What is expected
Print the lines in the listing below that fall between the line with "lots of airplanes." and the line with "Naturally, the airplane", those two lines included, exactly as they stand and with nothing else.

Available records
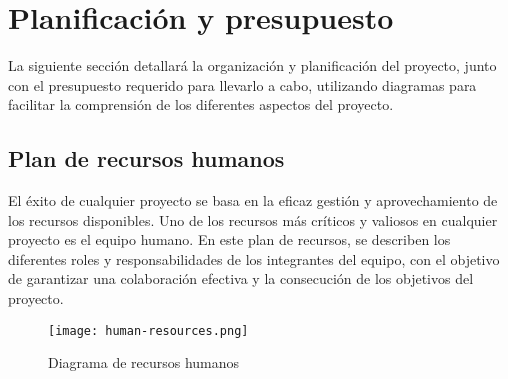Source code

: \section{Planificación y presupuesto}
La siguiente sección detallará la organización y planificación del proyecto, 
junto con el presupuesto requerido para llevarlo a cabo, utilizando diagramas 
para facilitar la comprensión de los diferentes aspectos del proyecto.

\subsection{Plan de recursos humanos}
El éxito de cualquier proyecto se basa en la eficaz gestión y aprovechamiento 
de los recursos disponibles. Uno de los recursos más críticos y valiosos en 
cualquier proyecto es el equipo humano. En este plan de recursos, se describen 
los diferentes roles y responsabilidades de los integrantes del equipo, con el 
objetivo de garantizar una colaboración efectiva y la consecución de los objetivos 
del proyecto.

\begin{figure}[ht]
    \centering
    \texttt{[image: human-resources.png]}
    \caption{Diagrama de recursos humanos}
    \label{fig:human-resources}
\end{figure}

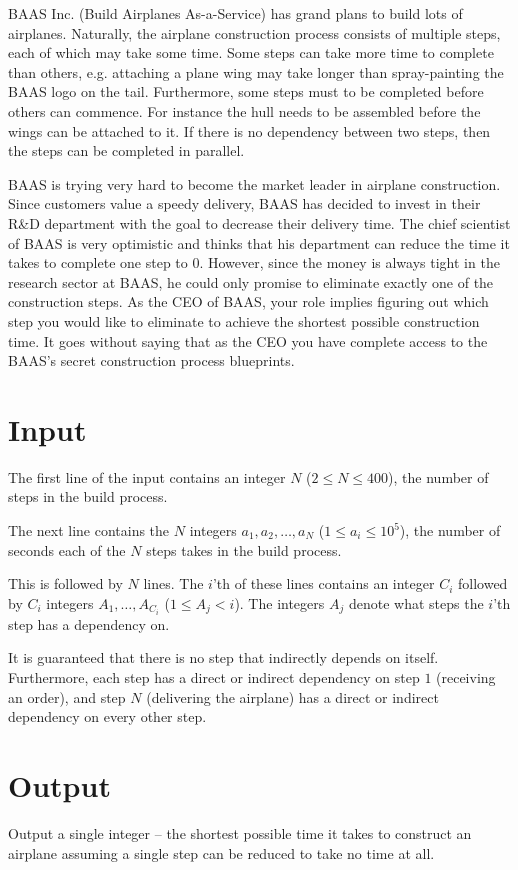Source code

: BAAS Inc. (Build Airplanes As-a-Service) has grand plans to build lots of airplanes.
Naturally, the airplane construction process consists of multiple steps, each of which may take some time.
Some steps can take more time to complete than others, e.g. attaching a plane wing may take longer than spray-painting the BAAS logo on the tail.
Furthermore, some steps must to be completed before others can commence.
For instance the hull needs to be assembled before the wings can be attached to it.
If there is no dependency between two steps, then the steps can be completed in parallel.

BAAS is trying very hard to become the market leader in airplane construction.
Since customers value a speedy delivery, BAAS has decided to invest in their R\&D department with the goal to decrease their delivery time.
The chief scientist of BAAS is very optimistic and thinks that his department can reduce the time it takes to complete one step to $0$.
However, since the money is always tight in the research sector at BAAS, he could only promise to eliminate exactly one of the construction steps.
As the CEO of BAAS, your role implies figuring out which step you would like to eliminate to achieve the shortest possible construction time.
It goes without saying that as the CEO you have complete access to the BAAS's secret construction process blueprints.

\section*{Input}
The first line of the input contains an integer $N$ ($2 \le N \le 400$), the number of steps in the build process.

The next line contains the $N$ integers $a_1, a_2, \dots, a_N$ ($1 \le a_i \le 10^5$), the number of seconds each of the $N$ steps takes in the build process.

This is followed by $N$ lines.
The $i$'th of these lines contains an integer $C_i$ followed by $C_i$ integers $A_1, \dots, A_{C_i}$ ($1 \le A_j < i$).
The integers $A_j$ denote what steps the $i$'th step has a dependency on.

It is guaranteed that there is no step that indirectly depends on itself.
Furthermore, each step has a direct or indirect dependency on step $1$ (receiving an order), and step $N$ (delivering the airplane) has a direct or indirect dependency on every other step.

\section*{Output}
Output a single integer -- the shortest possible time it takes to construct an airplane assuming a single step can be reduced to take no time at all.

Result of this exercise
: BAAS Inc. (Build Airplanes As-a-Service) has grand plans to build lots of airplanes.
Naturally, the airplane construction process consists of multiple steps, each of which may take some time.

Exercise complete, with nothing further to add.